## What you will do
For every entry, output the exact wording.

*** Material shown ***

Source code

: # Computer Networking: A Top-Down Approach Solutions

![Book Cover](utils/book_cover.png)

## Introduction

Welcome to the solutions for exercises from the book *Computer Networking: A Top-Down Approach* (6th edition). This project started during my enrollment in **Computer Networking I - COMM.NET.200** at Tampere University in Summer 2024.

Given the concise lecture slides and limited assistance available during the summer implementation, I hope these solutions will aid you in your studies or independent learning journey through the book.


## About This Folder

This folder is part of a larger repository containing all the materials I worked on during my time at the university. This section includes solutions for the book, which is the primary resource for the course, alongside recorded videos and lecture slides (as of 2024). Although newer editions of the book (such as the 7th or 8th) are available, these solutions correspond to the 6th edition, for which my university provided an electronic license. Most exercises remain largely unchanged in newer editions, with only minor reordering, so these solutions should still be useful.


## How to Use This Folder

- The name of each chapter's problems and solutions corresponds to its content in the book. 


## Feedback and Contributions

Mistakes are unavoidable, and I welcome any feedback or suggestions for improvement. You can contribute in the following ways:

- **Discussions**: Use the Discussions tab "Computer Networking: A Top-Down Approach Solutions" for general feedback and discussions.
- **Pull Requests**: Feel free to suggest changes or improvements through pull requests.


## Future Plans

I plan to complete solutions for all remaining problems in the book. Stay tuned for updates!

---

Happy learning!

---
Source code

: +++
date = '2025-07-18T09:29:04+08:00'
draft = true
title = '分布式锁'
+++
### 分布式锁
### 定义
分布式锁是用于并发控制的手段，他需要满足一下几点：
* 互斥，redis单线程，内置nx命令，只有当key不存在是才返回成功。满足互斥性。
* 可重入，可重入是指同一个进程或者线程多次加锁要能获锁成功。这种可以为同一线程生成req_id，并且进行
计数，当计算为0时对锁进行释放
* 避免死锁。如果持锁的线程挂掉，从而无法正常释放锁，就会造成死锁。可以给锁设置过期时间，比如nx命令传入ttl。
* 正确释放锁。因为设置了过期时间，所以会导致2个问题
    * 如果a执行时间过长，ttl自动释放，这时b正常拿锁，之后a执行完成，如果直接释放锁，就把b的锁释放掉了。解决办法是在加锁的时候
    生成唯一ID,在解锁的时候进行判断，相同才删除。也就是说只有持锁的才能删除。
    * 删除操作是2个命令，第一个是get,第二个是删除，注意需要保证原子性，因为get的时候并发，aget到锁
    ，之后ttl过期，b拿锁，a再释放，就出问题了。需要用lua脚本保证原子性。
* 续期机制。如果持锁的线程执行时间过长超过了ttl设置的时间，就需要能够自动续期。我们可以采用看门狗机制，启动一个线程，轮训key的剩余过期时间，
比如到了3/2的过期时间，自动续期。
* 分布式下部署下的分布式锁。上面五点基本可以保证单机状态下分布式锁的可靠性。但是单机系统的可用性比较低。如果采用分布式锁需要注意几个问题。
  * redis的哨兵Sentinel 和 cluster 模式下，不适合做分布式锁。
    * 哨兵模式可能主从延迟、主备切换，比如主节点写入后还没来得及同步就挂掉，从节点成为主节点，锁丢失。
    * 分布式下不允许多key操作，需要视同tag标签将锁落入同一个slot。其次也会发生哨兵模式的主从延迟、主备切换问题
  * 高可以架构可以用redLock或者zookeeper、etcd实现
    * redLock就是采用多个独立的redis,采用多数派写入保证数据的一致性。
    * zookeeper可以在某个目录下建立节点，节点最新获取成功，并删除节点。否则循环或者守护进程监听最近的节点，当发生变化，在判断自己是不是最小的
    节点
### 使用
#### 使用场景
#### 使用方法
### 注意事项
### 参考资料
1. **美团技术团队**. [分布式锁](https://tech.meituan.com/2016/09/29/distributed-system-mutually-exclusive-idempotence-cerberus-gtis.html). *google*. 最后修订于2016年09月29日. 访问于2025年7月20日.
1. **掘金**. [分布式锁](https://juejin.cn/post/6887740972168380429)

*** End of Material shown ***

## Reply to the exercise
Source code

: # Computer Networking: A Top-Down Approach Solutions

![Book Cover](utils/book_cover.png)

## Introduction

Welcome to the solutions for exercises from the book *Computer Networking: A Top-Down Approach* (6th edition). This project started during my enrollment in **Computer Networking I - COMM.NET.200** at Tampere University in Summer 2024.

Given the concise lecture slides and limited assistance available during the summer implementation, I hope these solutions will aid you in your studies or independent learning journey through the book.


## About This Folder

This folder is part of a larger repository containing all the materials I worked on during my time at the university. This section includes solutions for the book, which is the primary resource for the course, alongside recorded videos and lecture slides (as of 2024). Although newer editions of the book (such as the 7th or 8th) are available, these solutions correspond to the 6th edition, for which my university provided an electronic license. Most exercises remain largely unchanged in newer editions, with only minor reordering, so these solutions should still be useful.


## How to Use This Folder

- The name of each chapter's problems and solutions corresponds to its content in the book. 


## Feedback and Contributions

Mistakes are unavoidable, and I welcome any feedback or suggestions for improvement. You can contribute in the following ways:

- **Discussions**: Use the Discussions tab "Computer Networking: A Top-Down Approach Solutions" for general feedback and discussions.
- **Pull Requests**: Feel free to suggest changes or improvements through pull requests.


## Future Plans

I plan to complete solutions for all remaining problems in the book. Stay tuned for updates!

---

Happy learning!

---
Source code

: +++
date = '2025-07-18T09:29:04+08:00'
draft = true
title = '分布式锁'
+++
### 分布式锁
### 定义
分布式锁是用于并发控制的手段，他需要满足一下几点：
* 互斥，redis单线程，内置nx命令，只有当key不存在是才返回成功。满足互斥性。
* 可重入，可重入是指同一个进程或者线程多次加锁要能获锁成功。这种可以为同一线程生成req_id，并且进行
计数，当计算为0时对锁进行释放
* 避免死锁。如果持锁的线程挂掉，从而无法正常释放锁，就会造成死锁。可以给锁设置过期时间，比如nx命令传入ttl。
* 正确释放锁。因为设置了过期时间，所以会导致2个问题
    * 如果a执行时间过长，ttl自动释放，这时b正常拿锁，之后a执行完成，如果直接释放锁，就把b的锁释放掉了。解决办法是在加锁的时候
    生成唯一ID,在解锁的时候进行判断，相同才删除。也就是说只有持锁的才能删除。
    * 删除操作是2个命令，第一个是get,第二个是删除，注意需要保证原子性，因为get的时候并发，aget到锁
    ，之后ttl过期，b拿锁，a再释放，就出问题了。需要用lua脚本保证原子性。
* 续期机制。如果持锁的线程执行时间过长超过了ttl设置的时间，就需要能够自动续期。我们可以采用看门狗机制，启动一个线程，轮训key的剩余过期时间，
比如到了3/2的过期时间，自动续期。
* 分布式下部署下的分布式锁。上面五点基本可以保证单机状态下分布式锁的可靠性。但是单机系统的可用性比较低。如果采用分布式锁需要注意几个问题。
  * redis的哨兵Sentinel 和 cluster 模式下，不适合做分布式锁。
    * 哨兵模式可能主从延迟、主备切换，比如主节点写入后还没来得及同步就挂掉，从节点成为主节点，锁丢失。
    * 分布式下不允许多key操作，需要视同tag标签将锁落入同一个slot。其次也会发生哨兵模式的主从延迟、主备切换问题
  * 高可以架构可以用redLock或者zookeeper、etcd实现
    * redLock就是采用多个独立的redis,采用多数派写入保证数据的一致性。
    * zookeeper可以在某个目录下建立节点，节点最新获取成功，并删除节点。否则循环或者守护进程监听最近的节点，当发生变化，在判断自己是不是最小的
    节点
### 使用
#### 使用场景
#### 使用方法
### 注意事项
### 参考资料
1. **美团技术团队**. [分布式锁](https://tech.meituan.com/2016/09/29/distributed-system-mutually-exclusive-idempotence-cerberus-gtis.html). *google*. 最后修订于2016年09月29日. 访问于2025年7月20日.
1. **掘金**. [分布式锁](https://juejin.cn/post/6887740972168380429)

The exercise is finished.